**DIRECTIONS FOR THIS TASK:**
Every record needs to be repeated exactly; its pictures do not.

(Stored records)
..............................
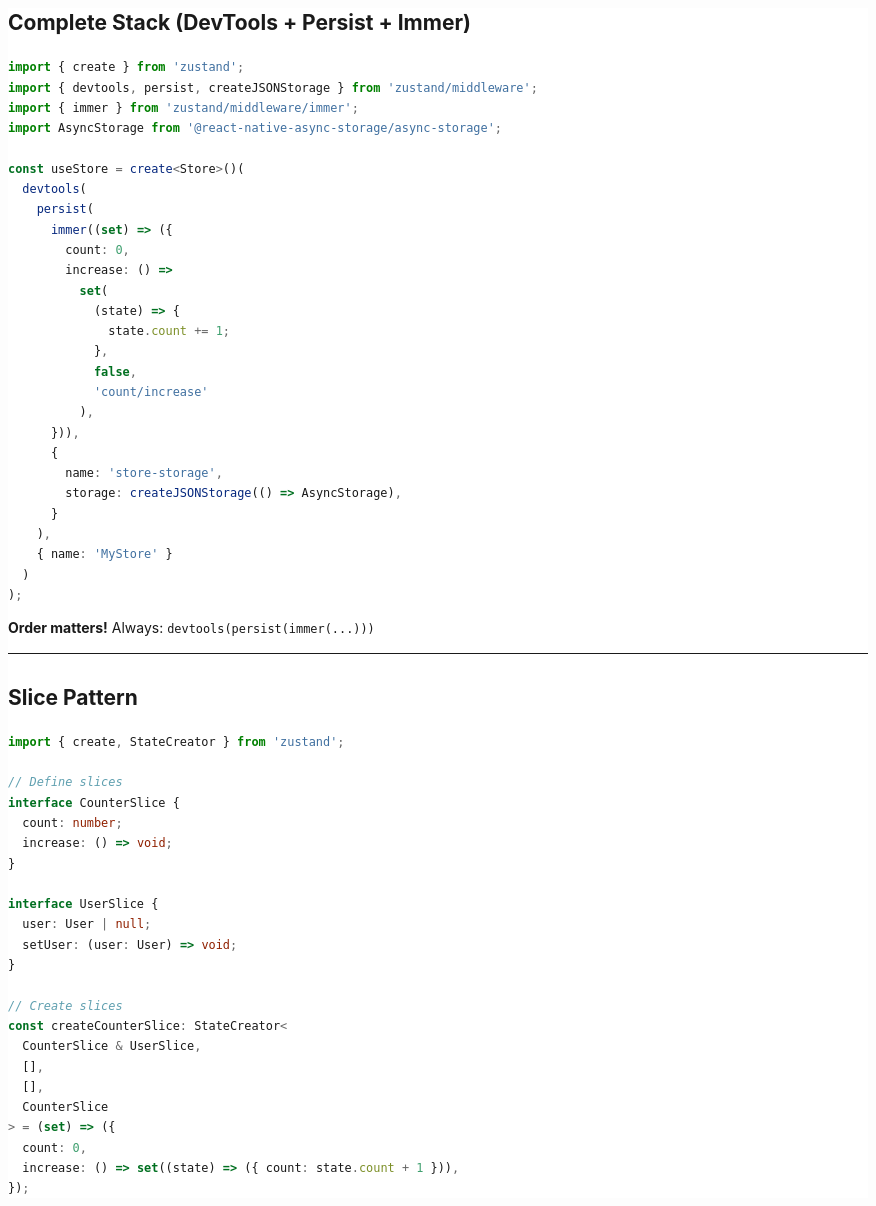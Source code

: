 
## Complete Stack (DevTools + Persist + Immer)

```typescript
import { create } from 'zustand';
import { devtools, persist, createJSONStorage } from 'zustand/middleware';
import { immer } from 'zustand/middleware/immer';
import AsyncStorage from '@react-native-async-storage/async-storage';

const useStore = create<Store>()(
  devtools(
    persist(
      immer((set) => ({
        count: 0,
        increase: () =>
          set(
            (state) => {
              state.count += 1;
            },
            false,
            'count/increase'
          ),
      })),
      {
        name: 'store-storage',
        storage: createJSONStorage(() => AsyncStorage),
      }
    ),
    { name: 'MyStore' }
  )
);
```

**Order matters!** Always: `devtools(persist(immer(...)))`

---

## Slice Pattern

```typescript
import { create, StateCreator } from 'zustand';

// Define slices
interface CounterSlice {
  count: number;
  increase: () => void;
}

interface UserSlice {
  user: User | null;
  setUser: (user: User) => void;
}

// Create slices
const createCounterSlice: StateCreator<
  CounterSlice & UserSlice,
  [],
  [],
  CounterSlice
> = (set) => ({
  count: 0,
  increase: () => set((state) => ({ count: state.count + 1 })),
});

```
..............................
**EXERCISE OUTPUT:**
Source code

: 
## Complete Stack (DevTools + Persist + Immer)

```typescript
import { create } from 'zustand';
import { devtools, persist, createJSONStorage } from 'zustand/middleware';
import { immer } from 'zustand/middleware/immer';
import AsyncStorage from '@react-native-async-storage/async-storage';

const useStore = create<Store>()(
  devtools(
    persist(
      immer((set) => ({
        count: 0,
        increase: () =>
          set(
            (state) => {
              state.count += 1;
            },
            false,
            'count/increase'
          ),
      })),
      {
        name: 'store-storage',
        storage: createJSONStorage(() => AsyncStorage),
      }
    ),
    { name: 'MyStore' }
  )
);
```

**Order matters!** Always: `devtools(persist(immer(...)))`

---

## Slice Pattern

```typescript
import { create, StateCreator } from 'zustand';

// Define slices
interface CounterSlice {
  count: number;
  increase: () => void;
}

interface UserSlice {
  user: User | null;
  setUser: (user: User) => void;
}

// Create slices
const createCounterSlice: StateCreator<
  CounterSlice & UserSlice,
  [],
  [],
  CounterSlice
> = (set) => ({
  count: 0,
  increase: () => set((state) => ({ count: state.count + 1 })),
});

```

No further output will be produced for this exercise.